ETF Outflows Hit $748 Million This Week
Data from SoSoValue reveals that spot Bitcoin ETFs have experienced net outflows exceeding $748 million so far this week, marking the eighth consecutive week of investor redemptions. June alone saw over $4.5 billion exit these products—the worst monthly performance since their approval in 2024. The selling pressure reflects a broader rotation by investors toward the booming AI sector, where stocks like Micron, Sandisk, and Western Digital have posted triple-digit gains this year.
Adding to the bearish sentiment, reports indicate that Michael Saylor's Strategy has begun selling some of its Bitcoin holdings to bolster cash reserves. The urgency increased last week as the company's preferred shares—STRC, STRD, and STRF—fell below their peg values. This marks a departure from Strategy's long-standing pledge never to sell its Bitcoin. In a prior instance, the sale of just 32 coins contributed to Bitcoin dropping below the $60,000 support level.
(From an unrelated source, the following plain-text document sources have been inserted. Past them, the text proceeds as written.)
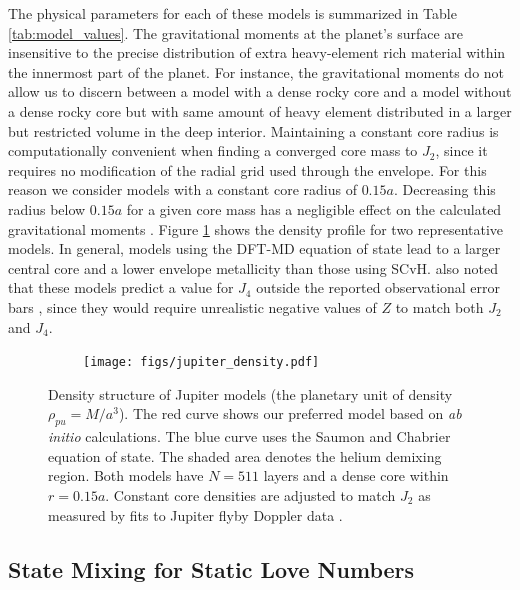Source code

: The physical parameters for each of these models is summarized in Table
\ref{tab:model_values}. The gravitational moments at the planet's surface are
insensitive to the precise distribution of extra heavy-element rich material within the
innermost part of the planet. For instance, 
the gravitational moments do not allow us to discern between a model
with a dense rocky core and a model without a dense rocky core but with same amount
of heavy element distributed in a larger but restricted volume in the deep interior. 
Maintaining a constant core radius is
computationally convenient when finding a converged core mass to $J_{2}$, since it
requires no modification of the radial grid used through the envelope. For this
reason we consider models with a constant core radius of $0.15a$. Decreasing this
radius below $0.15a$ for a given core mass has a negligible effect on the calculated
gravitational moments \citep{hubbard2016}. Figure \ref{fig:density_structure} shows
the density profile for two representative models.  In general, models using the
DFT-MD equation of state lead to a larger central core and a lower envelope
metallicity than those using SCvH.  \citet{hubbard2016} also noted that these models
predict a value for $J_4$ outside the reported observational error bars
\citep{jacobson2003}, since they would require unrealistic negative values of $Z$ to
match both $J_2$ and $J_4$.

\begin{figure}[h!]  
  \centering
    \texttt{[image: figs/jupiter\_density.pdf]}
\caption{   Density structure of Jupiter models (the planetary unit of
density $\rho_{pu}=M/a^3$).  The red curve shows our preferred
    model based on \textit{ab initio} calculations. The blue curve uses the Saumon and
    Chabrier equation of state. The shaded area denotes the helium demixing region.
    Both models have $N=511$ layers and a dense core within $r=0.15a$.  Constant core
    densities are adjusted to match $J_2$ as measured by fits to Jupiter flyby Doppler
    data \citep{jacobson2003}.}
\label{fig:density_structure}
\end{figure}

\subsection{State Mixing for Static Love Numbers} \label{state_mixing}

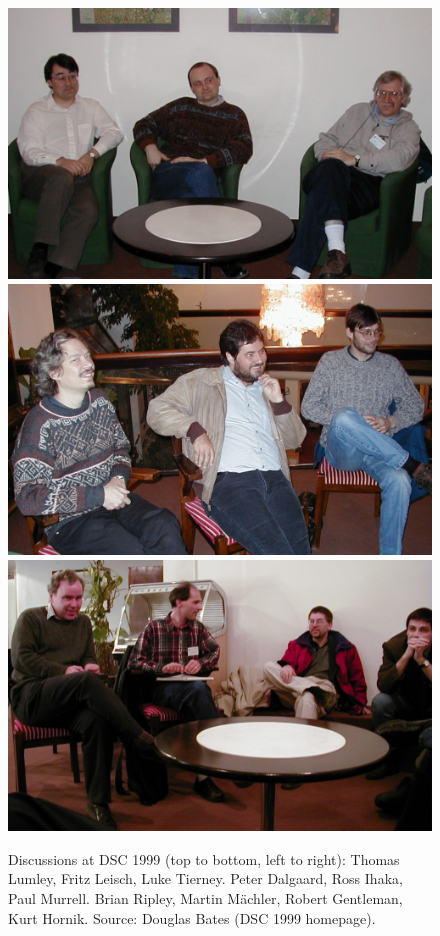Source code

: \begin{figure}[p!]

{\centering \includegraphics[width=0.83\linewidth]{figures/img-dsc1999a} \includegraphics[width=0.83\linewidth]{figures/img-dsc1999b} \includegraphics[width=0.83\linewidth]{figures/img-dsc1999c} 

}

\caption{Discussions at DSC 1999 (top to bottom, left to right): Thomas Lumley, Fritz Leisch, Luke Tierney. Peter Dalgaard, Ross Ihaka, Paul Murrell. Brian Ripley, Martin Mächler, Robert Gentleman, Kurt Hornik. Source: Douglas Bates (DSC 1999 homepage).}\label{fig:dsc1999}
\end{figure}

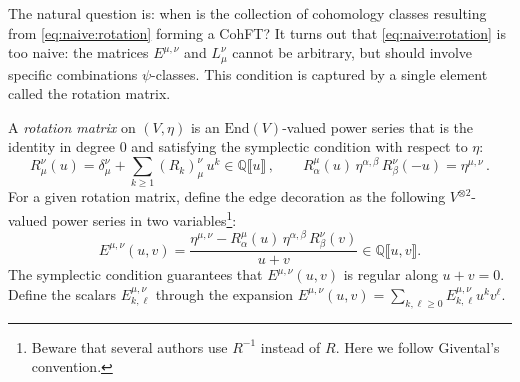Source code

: \documentclass[11pt,reqno]{amsart}
\numberwithin{equation}{section}
\newcommand{\bbraket}[1]{\llbracket #1 \rrbracket}
\newcommand{\End}{\mathrm{End}}
\newcommand{\mb}[1]{\mathbb{#1}}
\newcommand{\Q}{\mb{Q}}
\theoremstyle{plain}
\theoremstyle{definition}
\begin{document}
The natural question is: when is the collection of cohomology classes resulting from \eqref{eq:naive:rotation} forming a CohFT? It turns out that \eqref{eq:naive:rotation} is too naive: the matrices $E^{\mu,\nu}$ and $L_{\mu}^{\nu}$ cannot be arbitrary, but should involve specific combinations $\psi$-classes. This condition is captured by a single element called the rotation matrix.

A \emph{rotation matrix} on $(V,\eta)$ is an $\End(V)$-valued power series that is the identity in degree $0$ and satisfying the symplectic condition with respect to $\eta$:
\begin{equation}
  R_{\mu}^{\nu}(u)
  =
  \delta_{\mu}^{\nu} + \sum_{k \ge 1} (R_k)_{\mu}^{\nu} \, u^k
  \in \Q\bbraket{u} \,,
  \qquad
  R^{\mu}_{\alpha}(u) \, \eta^{\alpha,\beta} \, R^{\nu}_{\beta}(-u) = \eta^{\mu,\nu} \,.
\end{equation}
For a given rotation matrix, define the edge decoration as the following $V^{\otimes 2}$-valued power series in two variables\footnote{Beware that several authors use $R^{-1}$ instead of $R$. Here we follow Givental's convention.}:
\begin{equation}
  E^{\mu,\nu}(u,v)
  =
  \frac{\eta^{\mu,\nu} - R^{\mu}_{\alpha}(u) \, \eta^{\alpha,\beta} \, R^{\nu}_{\beta}(v)}{u + v}
  \in
  \Q\bbraket{u,v}.
\end{equation}
The symplectic condition guarantees that $E^{\mu,\nu}(u,v)$ is regular along $u +v = 0$. Define the scalars $E^{\mu,\nu}_{k,\ell}$ through the expansion $E^{\mu,\nu}(u,v) = \sum_{k,\ell \ge 0} E^{\mu,\nu}_{k,\ell} u^k v^{\ell}$.
\end{document}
Potential Catalysts for a Rebound
Despite the prevailing gloom, several factors could support a Bitcoin recovery in the second half of the year. Notably, memory chip stocks that led the AI rally—such as Micron and Sandisk—plunged sharply on Wednesday. If this weakness persists, a sector rotation into lagging industries, including cryptocurrencies, may materialize. Indeed, many software stocks have already begun to rise this month.
The Crypto Fear and Greed Index has fallen to the "extreme fear" zone of 20. Historically, Bitcoin and other digital assets tend to rebound when market sentiment reaches such low levels. A similar pattern occurred in February, when the index dipped into fear territory, and again in April of last year following President Donald Trump's reciprocal tariff announcements.
Glassnode's on-chain analysis offers another encouraging signal: long-term Bitcoin holders are starting to accumulate supply again. While the volume remains modest, the firm interprets this as an early indication that Bitcoin may be bottoming. This aligns with technical patterns suggesting a potential reversal.
Technical Analysis Points to Possible Upside
Bitcoin's price chart is forming a bullish divergence, where the asset continues to decline while momentum oscillators move higher. The Relative Strength Index (RSI) has climbed from an oversold reading of 15 to 40, and the Percentage Price Oscillator (PPO) lines have reversed upward. If this pattern holds, Bitcoin could rally toward the $65,000 resistance level in the near term. A breakdown below the $55,000 support, however, would signal further downside risk.
For broader market context, the S&P 500 is showing reversal risk, while the recent plunge in memory stocks may accelerate capital rotation into underperforming assets like Bitcoin.
This article is for informational purposes only and does not constitute financial advice.